## WHAT THE EXERCISE ASKS
Restate word for word the lines of the entries below, starting with the line that holds "meno felici rispetto al gruppo di controllo che aveva" and ending with the line that holds "studio, è giunto", and no others.

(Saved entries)
"""

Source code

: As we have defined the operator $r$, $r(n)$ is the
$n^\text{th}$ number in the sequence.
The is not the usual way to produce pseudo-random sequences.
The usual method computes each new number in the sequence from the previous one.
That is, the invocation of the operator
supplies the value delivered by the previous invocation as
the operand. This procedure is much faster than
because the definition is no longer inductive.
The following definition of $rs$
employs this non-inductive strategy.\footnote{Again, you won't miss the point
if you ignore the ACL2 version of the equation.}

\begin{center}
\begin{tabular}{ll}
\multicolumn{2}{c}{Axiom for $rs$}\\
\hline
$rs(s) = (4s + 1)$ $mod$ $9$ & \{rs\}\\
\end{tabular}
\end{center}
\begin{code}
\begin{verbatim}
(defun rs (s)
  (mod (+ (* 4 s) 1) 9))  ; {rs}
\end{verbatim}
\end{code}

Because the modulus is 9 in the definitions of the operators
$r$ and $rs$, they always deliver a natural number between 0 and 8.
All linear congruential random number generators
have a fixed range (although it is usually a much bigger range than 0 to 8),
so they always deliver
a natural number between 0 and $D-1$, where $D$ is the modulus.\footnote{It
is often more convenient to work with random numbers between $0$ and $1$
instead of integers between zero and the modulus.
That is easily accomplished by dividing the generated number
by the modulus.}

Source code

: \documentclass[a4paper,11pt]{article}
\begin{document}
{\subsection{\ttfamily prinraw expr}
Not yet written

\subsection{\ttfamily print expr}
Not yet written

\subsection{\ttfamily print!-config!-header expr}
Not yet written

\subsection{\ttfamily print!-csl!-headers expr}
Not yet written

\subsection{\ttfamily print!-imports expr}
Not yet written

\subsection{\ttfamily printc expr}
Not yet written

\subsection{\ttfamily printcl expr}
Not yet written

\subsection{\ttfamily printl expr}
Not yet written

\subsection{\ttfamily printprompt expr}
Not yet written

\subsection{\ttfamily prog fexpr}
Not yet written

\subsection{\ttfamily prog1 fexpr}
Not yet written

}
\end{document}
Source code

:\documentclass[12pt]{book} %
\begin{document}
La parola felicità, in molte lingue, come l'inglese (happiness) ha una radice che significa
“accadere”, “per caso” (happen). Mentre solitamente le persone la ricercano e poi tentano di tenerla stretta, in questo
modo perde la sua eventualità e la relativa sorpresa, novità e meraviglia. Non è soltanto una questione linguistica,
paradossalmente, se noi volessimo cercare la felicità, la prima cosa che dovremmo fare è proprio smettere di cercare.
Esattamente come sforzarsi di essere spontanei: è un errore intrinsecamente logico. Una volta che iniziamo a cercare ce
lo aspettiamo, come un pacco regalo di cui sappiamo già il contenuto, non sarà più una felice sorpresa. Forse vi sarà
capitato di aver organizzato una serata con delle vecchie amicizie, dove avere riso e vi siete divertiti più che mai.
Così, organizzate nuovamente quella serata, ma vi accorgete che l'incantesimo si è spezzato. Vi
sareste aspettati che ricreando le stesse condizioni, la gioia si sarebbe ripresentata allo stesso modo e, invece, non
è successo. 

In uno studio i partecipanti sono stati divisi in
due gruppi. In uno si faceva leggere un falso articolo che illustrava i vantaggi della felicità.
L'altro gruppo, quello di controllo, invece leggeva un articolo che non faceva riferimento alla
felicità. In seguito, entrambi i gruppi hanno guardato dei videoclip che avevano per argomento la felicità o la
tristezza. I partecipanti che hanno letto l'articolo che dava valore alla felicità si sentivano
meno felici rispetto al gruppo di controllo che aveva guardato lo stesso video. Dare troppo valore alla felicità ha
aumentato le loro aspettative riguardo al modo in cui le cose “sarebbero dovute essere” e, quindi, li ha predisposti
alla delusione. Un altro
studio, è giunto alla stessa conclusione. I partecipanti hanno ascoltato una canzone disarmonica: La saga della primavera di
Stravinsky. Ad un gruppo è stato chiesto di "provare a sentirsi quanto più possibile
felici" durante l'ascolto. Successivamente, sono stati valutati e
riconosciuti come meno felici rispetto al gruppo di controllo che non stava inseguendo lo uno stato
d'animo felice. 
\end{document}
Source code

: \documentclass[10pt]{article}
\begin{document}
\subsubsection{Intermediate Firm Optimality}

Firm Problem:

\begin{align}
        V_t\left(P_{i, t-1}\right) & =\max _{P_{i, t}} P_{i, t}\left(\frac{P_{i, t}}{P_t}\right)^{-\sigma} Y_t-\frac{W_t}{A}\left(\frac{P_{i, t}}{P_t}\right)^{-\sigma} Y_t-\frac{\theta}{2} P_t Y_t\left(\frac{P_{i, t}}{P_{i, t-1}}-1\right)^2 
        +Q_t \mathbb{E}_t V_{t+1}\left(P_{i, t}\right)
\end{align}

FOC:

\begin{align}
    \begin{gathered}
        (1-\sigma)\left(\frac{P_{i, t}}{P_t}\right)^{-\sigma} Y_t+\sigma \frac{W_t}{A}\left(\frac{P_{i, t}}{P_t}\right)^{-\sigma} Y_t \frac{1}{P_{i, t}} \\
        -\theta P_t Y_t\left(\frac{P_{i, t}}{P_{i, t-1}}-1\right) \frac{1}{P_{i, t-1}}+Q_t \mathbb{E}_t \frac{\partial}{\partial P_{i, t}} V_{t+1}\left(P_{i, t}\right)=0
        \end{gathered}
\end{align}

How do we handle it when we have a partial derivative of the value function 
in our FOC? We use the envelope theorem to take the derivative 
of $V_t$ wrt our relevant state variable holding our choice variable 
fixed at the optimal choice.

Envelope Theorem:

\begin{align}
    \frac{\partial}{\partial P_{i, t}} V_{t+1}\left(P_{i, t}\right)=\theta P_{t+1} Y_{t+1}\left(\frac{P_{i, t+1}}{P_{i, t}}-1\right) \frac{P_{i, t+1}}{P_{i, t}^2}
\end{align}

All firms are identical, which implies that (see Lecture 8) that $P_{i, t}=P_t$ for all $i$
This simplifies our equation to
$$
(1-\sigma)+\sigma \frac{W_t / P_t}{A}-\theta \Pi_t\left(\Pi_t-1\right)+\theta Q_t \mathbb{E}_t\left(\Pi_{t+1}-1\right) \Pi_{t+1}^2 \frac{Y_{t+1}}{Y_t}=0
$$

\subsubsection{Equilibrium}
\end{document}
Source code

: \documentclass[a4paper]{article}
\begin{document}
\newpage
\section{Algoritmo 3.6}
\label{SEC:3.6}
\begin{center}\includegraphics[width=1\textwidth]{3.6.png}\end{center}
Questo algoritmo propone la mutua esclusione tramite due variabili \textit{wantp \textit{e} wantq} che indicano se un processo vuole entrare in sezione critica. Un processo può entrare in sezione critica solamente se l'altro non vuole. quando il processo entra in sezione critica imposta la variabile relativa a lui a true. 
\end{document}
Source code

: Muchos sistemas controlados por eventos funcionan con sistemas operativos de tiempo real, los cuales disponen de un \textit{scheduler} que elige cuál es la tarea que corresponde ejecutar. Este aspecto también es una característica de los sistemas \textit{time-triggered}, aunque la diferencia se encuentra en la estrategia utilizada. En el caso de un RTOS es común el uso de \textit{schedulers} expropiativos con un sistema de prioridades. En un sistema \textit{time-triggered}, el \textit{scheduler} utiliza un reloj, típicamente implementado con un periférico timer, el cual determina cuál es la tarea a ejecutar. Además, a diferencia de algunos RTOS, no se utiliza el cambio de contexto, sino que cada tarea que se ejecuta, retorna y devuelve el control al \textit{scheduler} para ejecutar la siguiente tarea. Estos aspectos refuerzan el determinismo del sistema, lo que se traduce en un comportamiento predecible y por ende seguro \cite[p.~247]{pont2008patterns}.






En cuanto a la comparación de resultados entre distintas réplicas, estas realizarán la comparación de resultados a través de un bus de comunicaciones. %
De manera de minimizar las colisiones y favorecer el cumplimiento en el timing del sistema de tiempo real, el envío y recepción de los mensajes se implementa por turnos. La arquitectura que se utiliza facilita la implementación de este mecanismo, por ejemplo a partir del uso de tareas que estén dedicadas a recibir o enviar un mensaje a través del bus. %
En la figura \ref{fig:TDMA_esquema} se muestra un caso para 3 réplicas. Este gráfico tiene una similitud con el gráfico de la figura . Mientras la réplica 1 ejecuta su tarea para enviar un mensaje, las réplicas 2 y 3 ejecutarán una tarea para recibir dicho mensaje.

"""

## TASK RESPONSE
meno felici rispetto al gruppo di controllo che aveva guardato lo stesso video. Dare troppo valore alla felicità ha
aumentato le loro aspettative riguardo al modo in cui le cose “sarebbero dovute essere” e, quindi, li ha predisposti
alla delusione. Un altro
studio, è giunto alla stessa conclusione. I partecipanti hanno ascoltato una canzone disarmonica: La saga della primavera di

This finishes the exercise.